Higher
ticket prices and lower capacity led to a decline in the number of airline
passengers in June, according to various online travel portals.
The Directorate General of Civil Aviation (DGCA), which is yet to
release the data for June, had said passengers flown by domestic airlines had
declined to 5.44 million in May 2012, against 5.49 million in the year-ago
period, a fall of one per cent. “Domestic passenger traffic seems to have
fallen about five per cent year-on-year because of increased fares, which are
30 per cent higher than last year,” said Sharat Dhall, President (online),
Yatra.Com.
Given online travel portals
account for 15-18 per cent of total domestic airline ticket sales, the overall
fall in airline passenger traffic could be about one per cent, said an aviation
expert.
Noel Swain, executive vice-president (supplier relations), Cleartrip.com,
said, “On an average, fares have risen 20 per cent, including the service tax.
Fares to/from Delhi have risen 26-27 per cent because of the imposition of a
user development fee. The industry was expecting four per cent growth in
domestic air passenger numbers in the quarter ended June. However, growth would
be flat or lower by one to two per cent. Traffic for June would be four-five
per cent less.”
Though Dhall did not specify the total number of seats offered by
airlines in June compared to seats offered in the year-ago period, according to
his estimates, the total supply volume would be about 25 per cent lower.

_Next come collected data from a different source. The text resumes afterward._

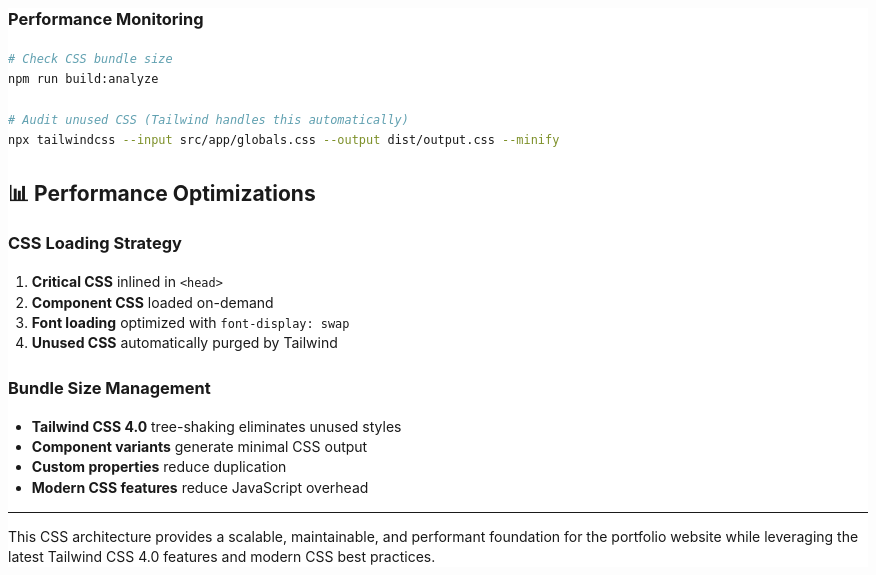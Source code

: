 ### **Performance Monitoring**

```bash
# Check CSS bundle size
npm run build:analyze

# Audit unused CSS (Tailwind handles this automatically)
npx tailwindcss --input src/app/globals.css --output dist/output.css --minify
```

## 📊 Performance Optimizations

### **CSS Loading Strategy**

1. **Critical CSS** inlined in `<head>`
2. **Component CSS** loaded on-demand
3. **Font loading** optimized with `font-display: swap`
4. **Unused CSS** automatically purged by Tailwind

### **Bundle Size Management**

- **Tailwind CSS 4.0** tree-shaking eliminates unused styles
- **Component variants** generate minimal CSS output
- **Custom properties** reduce duplication
- **Modern CSS features** reduce JavaScript overhead

---

This CSS architecture provides a scalable, maintainable, and performant foundation for the portfolio website while leveraging the latest Tailwind CSS 4.0 features and modern CSS best practices.
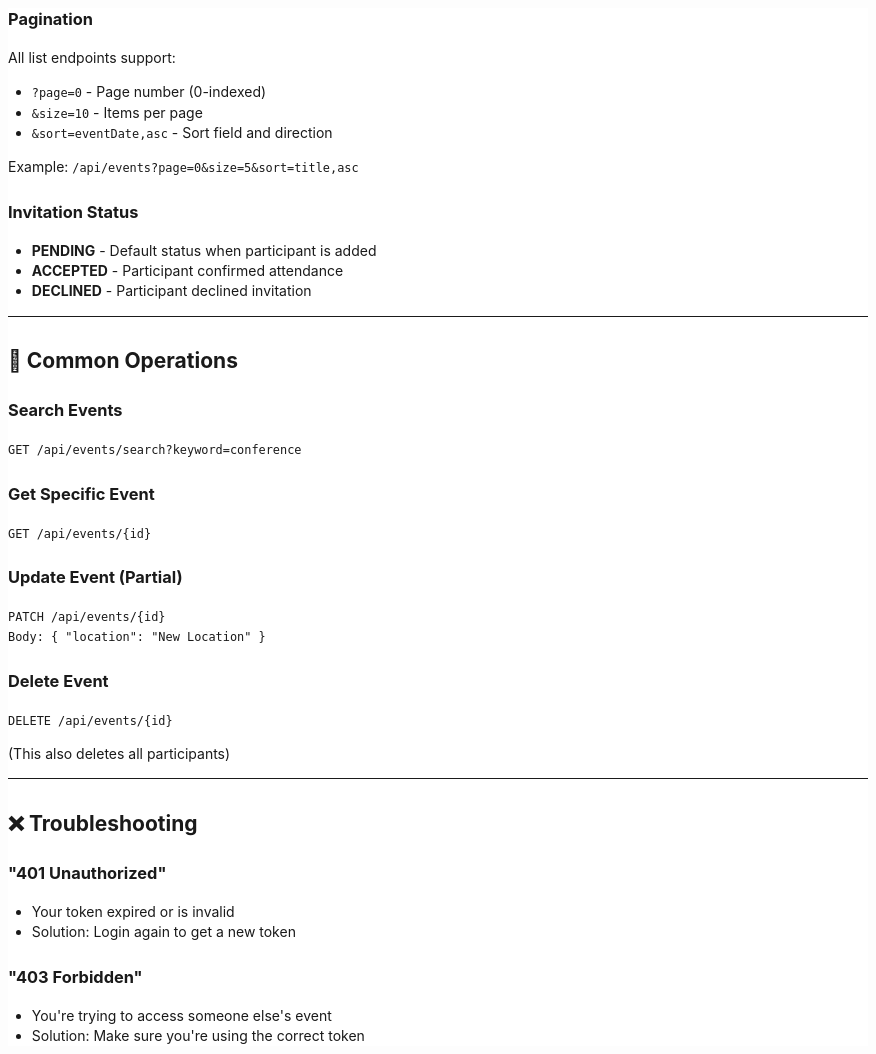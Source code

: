 ### Pagination
All list endpoints support:
- `?page=0` - Page number (0-indexed)
- `&size=10` - Items per page
- `&sort=eventDate,asc` - Sort field and direction

Example: `/api/events?page=0&size=5&sort=title,asc`

### Invitation Status
- **PENDING** - Default status when participant is added
- **ACCEPTED** - Participant confirmed attendance
- **DECLINED** - Participant declined invitation

---

## 🔧 Common Operations

### Search Events
```
GET /api/events/search?keyword=conference
```

### Get Specific Event
```
GET /api/events/{id}
```

### Update Event (Partial)
```
PATCH /api/events/{id}
Body: { "location": "New Location" }
```

### Delete Event
```
DELETE /api/events/{id}
```
(This also deletes all participants)

---

## ❌ Troubleshooting

### "401 Unauthorized"
- Your token expired or is invalid
- Solution: Login again to get a new token

### "403 Forbidden"
- You're trying to access someone else's event
- Solution: Make sure you're using the correct token
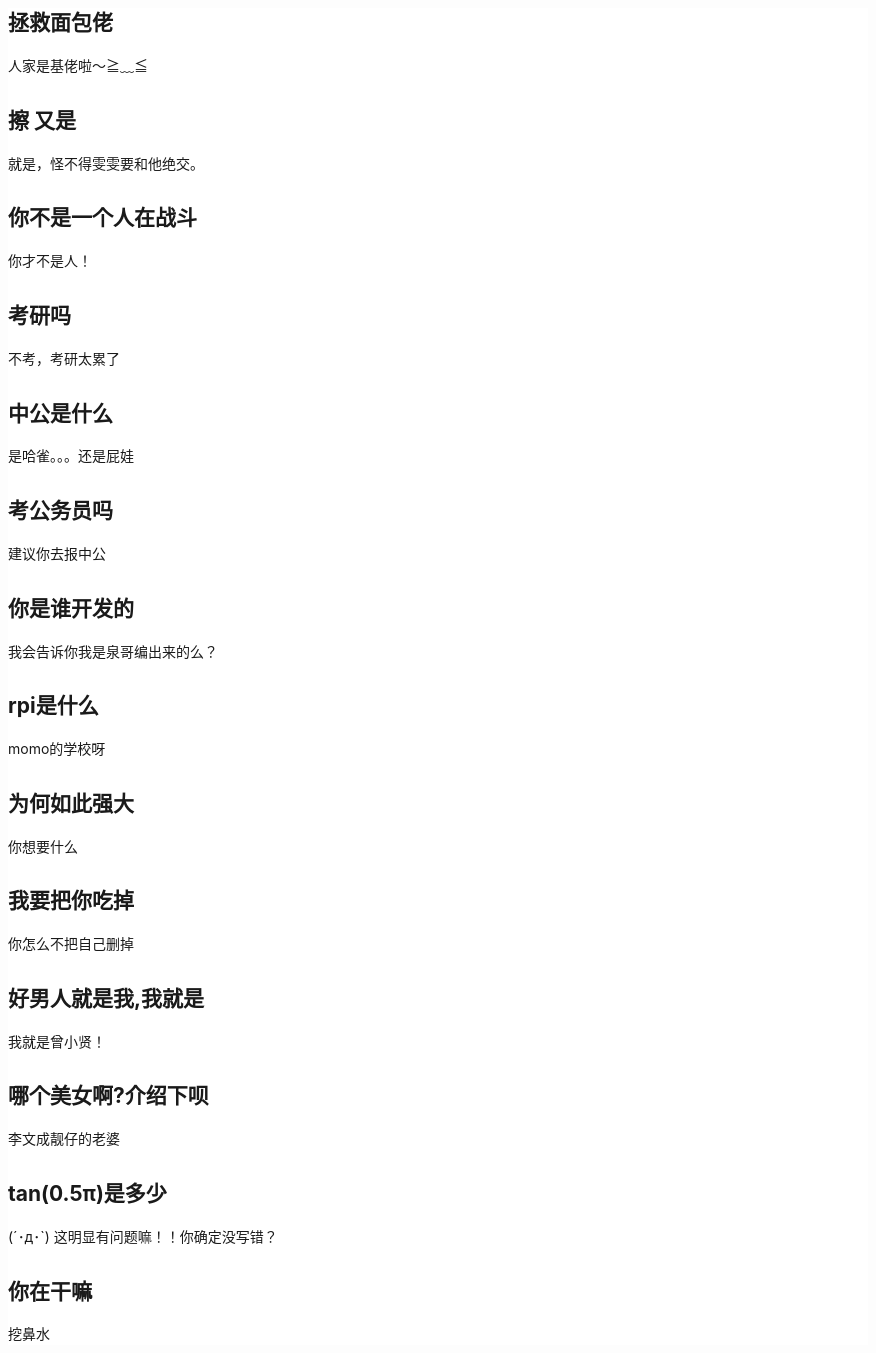 ## 拯救面包佬
人家是基佬啦～≧﹏≦

## 擦  又是
就是，怪不得雯雯要和他绝交。

## 你不是一个人在战斗
你才不是人！

## 考研吗
不考，考研太累了

## 中公是什么
是哈雀。。。还是屁娃

## 考公务员吗
建议你去报中公

## 你是谁开发的
我会告诉你我是泉哥编出来的么？

## rpi是什么
momo的学校呀

## 为何如此强大
你想要什么

## 我要把你吃掉
你怎么不把自己删掉

## 好男人就是我,我就是
我就是曾小贤！

## 哪个美女啊?介绍下呗
李文成靓仔的老婆

## tan(0.5π)是多少
(´･д･`) 这明显有问题嘛！！你确定没写错？

## 你在干嘛
挖鼻水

Vikram Malhi, Expedia’s country head, stated, “Domestic tourism
became a collateral beneficiary of the slide in the rupee, and April and May,
being the peak season, greatly benefited from this. However, despite the shift
in the focus of Indian travelers, compared to May, June saw the number of air
travelers fall 12-14 per cent.” This summer, airfares rose 15-20 per cent, he
added.
In 2011, the number of domestic passenger rose 16.6 per cent to
60.7 million, averaging 5.1 million passengers a month. This was 74 per cent
higher than 2006 levels, according to a Centre for Asia Pacific Aviation (Capa)
report released in December 2011. Capa expects domestic passenger traffic would
rise eight-10 per cent in 2012-13, while growth in capacity would be seven to
eight per cent, against 15.1 per cent in 2011-12.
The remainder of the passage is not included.